_TASK DETAILS_
How many of the lines below contain "execution"? Reply with only that figure.

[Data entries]

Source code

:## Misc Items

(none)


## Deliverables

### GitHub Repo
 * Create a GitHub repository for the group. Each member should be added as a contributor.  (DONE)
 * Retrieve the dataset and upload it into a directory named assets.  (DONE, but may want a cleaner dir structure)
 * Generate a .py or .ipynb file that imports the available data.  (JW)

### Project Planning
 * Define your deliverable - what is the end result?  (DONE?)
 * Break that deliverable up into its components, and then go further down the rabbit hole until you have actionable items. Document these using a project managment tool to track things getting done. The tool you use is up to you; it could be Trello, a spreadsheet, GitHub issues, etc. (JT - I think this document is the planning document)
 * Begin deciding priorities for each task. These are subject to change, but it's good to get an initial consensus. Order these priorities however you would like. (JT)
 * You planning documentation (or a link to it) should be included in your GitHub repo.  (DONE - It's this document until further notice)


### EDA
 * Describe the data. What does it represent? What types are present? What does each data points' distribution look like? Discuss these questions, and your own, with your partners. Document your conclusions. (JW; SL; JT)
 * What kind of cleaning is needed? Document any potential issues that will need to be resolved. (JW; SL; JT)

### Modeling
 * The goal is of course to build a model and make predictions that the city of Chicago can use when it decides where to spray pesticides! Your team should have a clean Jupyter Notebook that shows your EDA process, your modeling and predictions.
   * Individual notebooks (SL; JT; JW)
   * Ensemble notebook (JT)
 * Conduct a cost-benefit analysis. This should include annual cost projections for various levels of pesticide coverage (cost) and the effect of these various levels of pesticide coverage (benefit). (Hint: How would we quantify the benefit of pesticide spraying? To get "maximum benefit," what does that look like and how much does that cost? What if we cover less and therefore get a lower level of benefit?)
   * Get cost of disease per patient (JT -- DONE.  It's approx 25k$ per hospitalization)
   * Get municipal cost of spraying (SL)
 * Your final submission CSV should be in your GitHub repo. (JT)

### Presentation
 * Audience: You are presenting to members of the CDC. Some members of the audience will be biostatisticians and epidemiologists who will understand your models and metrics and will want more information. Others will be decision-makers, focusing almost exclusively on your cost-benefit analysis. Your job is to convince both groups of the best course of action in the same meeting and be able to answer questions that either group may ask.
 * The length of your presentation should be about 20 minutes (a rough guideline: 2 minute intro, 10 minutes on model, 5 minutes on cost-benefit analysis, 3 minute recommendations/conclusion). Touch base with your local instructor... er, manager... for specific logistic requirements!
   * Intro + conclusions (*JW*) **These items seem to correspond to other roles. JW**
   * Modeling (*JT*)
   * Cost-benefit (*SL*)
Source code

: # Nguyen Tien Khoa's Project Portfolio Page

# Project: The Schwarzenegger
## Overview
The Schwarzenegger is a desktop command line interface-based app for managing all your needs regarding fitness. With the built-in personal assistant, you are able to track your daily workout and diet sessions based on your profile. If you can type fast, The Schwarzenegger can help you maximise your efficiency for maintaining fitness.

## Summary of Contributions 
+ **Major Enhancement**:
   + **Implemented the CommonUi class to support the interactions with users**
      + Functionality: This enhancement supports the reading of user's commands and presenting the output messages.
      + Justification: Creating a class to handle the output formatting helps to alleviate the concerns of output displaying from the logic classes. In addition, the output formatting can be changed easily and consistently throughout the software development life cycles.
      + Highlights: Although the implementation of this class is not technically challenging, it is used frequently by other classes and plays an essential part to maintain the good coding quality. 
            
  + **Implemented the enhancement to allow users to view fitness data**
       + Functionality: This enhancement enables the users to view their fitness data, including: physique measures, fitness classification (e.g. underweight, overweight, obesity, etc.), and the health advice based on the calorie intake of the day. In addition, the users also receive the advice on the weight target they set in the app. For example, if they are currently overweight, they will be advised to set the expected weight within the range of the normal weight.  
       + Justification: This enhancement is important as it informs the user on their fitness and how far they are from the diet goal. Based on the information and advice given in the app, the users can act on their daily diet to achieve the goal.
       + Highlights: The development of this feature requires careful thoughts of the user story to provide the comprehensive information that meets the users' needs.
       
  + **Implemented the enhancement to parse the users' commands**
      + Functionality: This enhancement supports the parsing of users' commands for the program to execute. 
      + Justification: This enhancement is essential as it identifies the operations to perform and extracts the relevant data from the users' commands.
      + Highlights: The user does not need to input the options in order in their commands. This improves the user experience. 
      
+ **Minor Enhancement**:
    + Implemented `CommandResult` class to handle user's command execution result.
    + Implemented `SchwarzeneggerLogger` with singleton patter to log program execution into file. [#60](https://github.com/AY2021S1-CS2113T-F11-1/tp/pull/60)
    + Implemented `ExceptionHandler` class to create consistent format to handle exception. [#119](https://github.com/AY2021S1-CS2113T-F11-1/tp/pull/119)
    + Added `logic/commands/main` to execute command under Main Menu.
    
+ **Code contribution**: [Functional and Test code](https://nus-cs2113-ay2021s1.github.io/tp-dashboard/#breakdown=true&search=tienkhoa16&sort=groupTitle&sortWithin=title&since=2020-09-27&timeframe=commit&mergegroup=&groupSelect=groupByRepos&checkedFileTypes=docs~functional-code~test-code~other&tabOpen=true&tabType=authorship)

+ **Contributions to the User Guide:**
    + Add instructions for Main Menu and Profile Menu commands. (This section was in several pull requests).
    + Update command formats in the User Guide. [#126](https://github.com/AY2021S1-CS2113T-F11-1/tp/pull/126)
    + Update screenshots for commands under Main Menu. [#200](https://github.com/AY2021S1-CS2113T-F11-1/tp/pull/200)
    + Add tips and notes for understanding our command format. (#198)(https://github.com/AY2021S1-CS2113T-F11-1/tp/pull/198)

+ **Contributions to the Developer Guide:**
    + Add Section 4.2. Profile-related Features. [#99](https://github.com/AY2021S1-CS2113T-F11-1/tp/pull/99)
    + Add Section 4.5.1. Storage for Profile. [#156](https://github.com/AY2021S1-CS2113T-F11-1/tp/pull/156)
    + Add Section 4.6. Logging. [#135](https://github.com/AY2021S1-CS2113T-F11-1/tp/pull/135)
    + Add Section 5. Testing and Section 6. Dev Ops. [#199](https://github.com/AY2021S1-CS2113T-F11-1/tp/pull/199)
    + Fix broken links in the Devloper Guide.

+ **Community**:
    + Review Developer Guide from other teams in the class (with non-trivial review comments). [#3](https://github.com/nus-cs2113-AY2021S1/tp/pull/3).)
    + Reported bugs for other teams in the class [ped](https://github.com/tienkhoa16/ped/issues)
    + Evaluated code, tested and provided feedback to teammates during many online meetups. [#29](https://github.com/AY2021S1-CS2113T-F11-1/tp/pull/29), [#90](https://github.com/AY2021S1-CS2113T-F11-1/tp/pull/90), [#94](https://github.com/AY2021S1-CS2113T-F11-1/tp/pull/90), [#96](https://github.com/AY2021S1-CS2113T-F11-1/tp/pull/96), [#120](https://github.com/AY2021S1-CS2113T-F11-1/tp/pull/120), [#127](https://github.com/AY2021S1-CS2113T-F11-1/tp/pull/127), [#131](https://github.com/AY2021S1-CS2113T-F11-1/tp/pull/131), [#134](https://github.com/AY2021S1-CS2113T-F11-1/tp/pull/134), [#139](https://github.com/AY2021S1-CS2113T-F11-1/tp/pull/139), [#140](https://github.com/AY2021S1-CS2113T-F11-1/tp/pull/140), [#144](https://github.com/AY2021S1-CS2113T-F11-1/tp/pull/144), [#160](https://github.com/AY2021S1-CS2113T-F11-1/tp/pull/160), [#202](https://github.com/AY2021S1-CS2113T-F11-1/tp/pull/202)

_THE ANSWER_
2